1. Conduct Market Research & Choose Focus
Where will your BDC focus? What industry will you serve? Will you focus on companies in the startup phase or mature businesses in need of support?
These are essential questions to answer at the outset, so your BDC can make an impact. Don't skip the market research phase of BDC formation.
2. Choose a Legal Entity Type
Once you've established a focus, you'll need to form a legal entity. Will your BDC be structured as a sole proprietorship? Will it be a partnership, a limited liability corporation (LLC) or another entity?
There are legal and financial pros and cons to each of these entity types. If you're unsure which makes the most sense, check in with your advisers.
3. Acquire Professional Certifications
Part of the role of a BDC is to develop — or support — the businesses in which it invests. You'll need skills and credentials to properly support those businesses. There is a broad range of professional certifications that may be applicable, though you don't need to obtain them all at the outset. However, it's worth keeping a list of relevant professional certifications, so you can boost your skills and better support companies in your portfolio as you go along.
Some relevant professional certifications include:
- Certified business development expert
- Certified business consultant
- Certified business coach
- Certified business strategist
- Certified business analyst
One more note on certifications: You don't need to personally go through these training sessions if you bring on a team of certified strategists and coaches to support the BDC and its clients. Investing in support staff with the right credentials should help you get your BDC off the ground faster.
4. Obtain and Submit Legal Documents
In order to launch your BDC, you'll need the right legal documents to operate. Leave yourself plenty of time to secure the following paperwork:
- Business license
- Federal tax ID
- Business insurance
- VAT registration
- Consulting agreements and/or employment agreements
While it isn't documentation, per se, many BDC developers will need financing. Financers will want to see a business plan. A robust business plan will also help you move through the phases of development quicker and launch faster. Don't skip this step!
5. Filing With the SEC
BDCs are required to register with the SEC and abide by certain rules. Increasingly, these entities are subject to scrutiny regarding regulatory issues.
For these reasons, it's important to file the right paperwork with the SEC at the time of formation. You'll also want to invest in SEC filing software, so you can keep on top of all required SEC filing forms.
SEC forms required of BDCs include but are not limited to:
- Form 54-A: This allows a fund to be registered as a BDC.

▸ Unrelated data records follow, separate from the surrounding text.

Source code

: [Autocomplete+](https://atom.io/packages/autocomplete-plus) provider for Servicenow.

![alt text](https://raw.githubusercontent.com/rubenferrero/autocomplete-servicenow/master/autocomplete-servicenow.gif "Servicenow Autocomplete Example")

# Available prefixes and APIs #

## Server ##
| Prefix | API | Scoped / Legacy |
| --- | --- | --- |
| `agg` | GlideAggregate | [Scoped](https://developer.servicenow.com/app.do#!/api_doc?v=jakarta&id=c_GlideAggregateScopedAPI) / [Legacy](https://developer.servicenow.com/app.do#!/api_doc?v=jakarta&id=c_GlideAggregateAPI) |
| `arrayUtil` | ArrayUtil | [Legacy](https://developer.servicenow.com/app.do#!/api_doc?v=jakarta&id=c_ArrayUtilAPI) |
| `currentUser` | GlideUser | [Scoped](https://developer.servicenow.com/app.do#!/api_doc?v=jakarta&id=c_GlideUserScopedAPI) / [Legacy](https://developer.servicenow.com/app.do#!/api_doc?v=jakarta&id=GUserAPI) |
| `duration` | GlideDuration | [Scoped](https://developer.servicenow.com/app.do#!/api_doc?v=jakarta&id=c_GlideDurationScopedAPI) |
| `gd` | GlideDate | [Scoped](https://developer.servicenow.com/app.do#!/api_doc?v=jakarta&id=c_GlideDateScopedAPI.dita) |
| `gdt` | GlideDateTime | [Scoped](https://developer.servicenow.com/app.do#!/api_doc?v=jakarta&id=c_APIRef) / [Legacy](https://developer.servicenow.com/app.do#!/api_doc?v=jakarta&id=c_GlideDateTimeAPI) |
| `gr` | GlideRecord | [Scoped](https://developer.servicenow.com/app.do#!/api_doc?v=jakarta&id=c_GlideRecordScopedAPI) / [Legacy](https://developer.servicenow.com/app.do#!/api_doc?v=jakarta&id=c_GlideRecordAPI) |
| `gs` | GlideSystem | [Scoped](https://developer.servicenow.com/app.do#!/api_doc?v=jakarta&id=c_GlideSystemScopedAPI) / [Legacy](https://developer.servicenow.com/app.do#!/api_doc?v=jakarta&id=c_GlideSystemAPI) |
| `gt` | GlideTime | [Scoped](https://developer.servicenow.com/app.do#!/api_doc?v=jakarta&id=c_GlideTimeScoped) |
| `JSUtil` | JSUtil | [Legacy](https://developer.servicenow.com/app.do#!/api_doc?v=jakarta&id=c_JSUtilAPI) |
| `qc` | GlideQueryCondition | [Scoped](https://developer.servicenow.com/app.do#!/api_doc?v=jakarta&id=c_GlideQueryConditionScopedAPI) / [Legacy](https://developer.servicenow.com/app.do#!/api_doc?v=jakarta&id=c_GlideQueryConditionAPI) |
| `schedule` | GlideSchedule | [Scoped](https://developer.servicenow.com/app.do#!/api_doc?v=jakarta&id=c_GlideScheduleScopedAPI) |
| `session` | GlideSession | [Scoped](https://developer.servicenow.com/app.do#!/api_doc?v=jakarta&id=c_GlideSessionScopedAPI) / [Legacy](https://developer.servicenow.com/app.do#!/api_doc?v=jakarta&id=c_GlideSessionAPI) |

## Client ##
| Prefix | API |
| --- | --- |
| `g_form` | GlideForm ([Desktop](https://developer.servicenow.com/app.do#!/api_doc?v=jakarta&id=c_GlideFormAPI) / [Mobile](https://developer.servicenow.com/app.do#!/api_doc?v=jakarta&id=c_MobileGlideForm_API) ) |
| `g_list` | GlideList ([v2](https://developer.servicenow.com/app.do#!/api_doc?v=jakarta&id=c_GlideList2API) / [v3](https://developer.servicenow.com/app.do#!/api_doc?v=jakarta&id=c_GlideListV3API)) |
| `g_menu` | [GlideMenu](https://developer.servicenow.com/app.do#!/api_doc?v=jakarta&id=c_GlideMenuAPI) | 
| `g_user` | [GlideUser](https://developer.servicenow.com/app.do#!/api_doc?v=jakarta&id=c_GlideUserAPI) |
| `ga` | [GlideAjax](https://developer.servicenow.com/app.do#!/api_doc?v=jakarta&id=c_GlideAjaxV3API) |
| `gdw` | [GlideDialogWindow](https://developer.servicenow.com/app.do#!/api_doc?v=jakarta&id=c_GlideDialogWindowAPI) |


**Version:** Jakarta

- Form N-6: This form alerts the SEC that you plan to hold a BDC election.
- Form N-2 (publicly traded BDC only): This form provides basic information about a BDC such as scope, policies, management, officers and risk evaluation.
- Form 10 (private BDC only): Whenever existing assets are used to create a private BDC, this form must be filed.
In addition to these formative filings, a BDC must file periodic statements with the SEC. These include financial reports such as the SEC Form 10-K and Form 10-Q.
Get Started On Your BDC Journey
By now, it should be clear that starting a BDC requires a lot of work. Having a checklist and understanding the required SEC filing forms can help you avoid regulatory hassles and stay on track. As you continue on your BDC journey, identify partners and collaborators who can support company formation, from consulting with clients to streamlining the mandatory SEC filings.